_Task goal:_
Of all the entries below, only the lines from the one with "## Development" up to and including the one with "### M2 Macbook Pro Observations" are to be duplicated exactly.

::: Available data :::

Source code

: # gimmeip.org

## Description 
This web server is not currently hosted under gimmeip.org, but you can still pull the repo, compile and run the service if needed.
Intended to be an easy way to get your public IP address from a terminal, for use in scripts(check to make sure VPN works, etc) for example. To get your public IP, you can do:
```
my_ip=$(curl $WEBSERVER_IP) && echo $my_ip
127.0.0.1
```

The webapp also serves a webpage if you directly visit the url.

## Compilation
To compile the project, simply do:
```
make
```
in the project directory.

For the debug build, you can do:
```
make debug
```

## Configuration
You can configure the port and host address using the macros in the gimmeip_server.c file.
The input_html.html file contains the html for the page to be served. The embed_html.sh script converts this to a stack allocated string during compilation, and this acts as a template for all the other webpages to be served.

:::
::: Available data :::

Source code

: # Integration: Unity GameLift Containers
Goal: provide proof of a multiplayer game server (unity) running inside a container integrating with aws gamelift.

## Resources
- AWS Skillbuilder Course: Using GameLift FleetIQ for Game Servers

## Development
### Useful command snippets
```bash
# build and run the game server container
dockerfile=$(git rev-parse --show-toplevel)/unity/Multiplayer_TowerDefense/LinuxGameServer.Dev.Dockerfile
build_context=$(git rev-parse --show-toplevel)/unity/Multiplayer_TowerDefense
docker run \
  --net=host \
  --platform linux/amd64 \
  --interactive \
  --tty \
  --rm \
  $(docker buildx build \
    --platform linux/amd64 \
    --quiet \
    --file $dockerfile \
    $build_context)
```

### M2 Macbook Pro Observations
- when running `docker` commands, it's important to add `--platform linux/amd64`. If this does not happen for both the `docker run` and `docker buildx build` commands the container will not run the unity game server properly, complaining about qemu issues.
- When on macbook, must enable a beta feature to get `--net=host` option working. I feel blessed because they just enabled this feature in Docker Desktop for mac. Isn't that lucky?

:::
::: Available data :::

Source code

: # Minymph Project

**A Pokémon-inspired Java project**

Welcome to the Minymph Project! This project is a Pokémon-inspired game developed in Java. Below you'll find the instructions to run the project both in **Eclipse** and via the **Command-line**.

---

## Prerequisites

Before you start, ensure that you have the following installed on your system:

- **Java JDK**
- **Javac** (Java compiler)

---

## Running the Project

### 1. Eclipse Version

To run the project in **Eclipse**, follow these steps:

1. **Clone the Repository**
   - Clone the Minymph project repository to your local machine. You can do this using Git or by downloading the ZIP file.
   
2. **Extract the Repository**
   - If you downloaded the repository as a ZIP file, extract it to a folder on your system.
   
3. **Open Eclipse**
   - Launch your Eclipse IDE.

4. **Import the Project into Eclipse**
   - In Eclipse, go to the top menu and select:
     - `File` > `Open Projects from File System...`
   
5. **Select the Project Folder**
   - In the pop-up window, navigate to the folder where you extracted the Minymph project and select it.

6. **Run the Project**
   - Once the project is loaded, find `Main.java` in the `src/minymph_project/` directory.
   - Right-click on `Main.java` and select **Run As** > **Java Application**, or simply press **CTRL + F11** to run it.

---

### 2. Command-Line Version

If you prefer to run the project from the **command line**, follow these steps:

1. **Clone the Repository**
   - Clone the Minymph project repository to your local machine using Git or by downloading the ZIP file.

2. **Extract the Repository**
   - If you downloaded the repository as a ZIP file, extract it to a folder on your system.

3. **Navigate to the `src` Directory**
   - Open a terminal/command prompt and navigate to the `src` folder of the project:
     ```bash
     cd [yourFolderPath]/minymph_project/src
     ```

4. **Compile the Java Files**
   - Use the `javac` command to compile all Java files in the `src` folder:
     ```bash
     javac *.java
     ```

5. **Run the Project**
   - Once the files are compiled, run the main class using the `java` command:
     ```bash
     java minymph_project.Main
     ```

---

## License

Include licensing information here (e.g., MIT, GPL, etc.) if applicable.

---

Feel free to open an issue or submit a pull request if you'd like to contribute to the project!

:::

_Finished exercise:_
## Development
### Useful command snippets
```bash
# build and run the game server container
dockerfile=$(git rev-parse --show-toplevel)/unity/Multiplayer_TowerDefense/LinuxGameServer.Dev.Dockerfile
build_context=$(git rev-parse --show-toplevel)/unity/Multiplayer_TowerDefense
docker run \
  --net=host \
  --platform linux/amd64 \
  --interactive \
  --tty \
  --rm \
  $(docker buildx build \
    --platform linux/amd64 \
    --quiet \
    --file $dockerfile \
    $build_context)
```

### M2 Macbook Pro Observations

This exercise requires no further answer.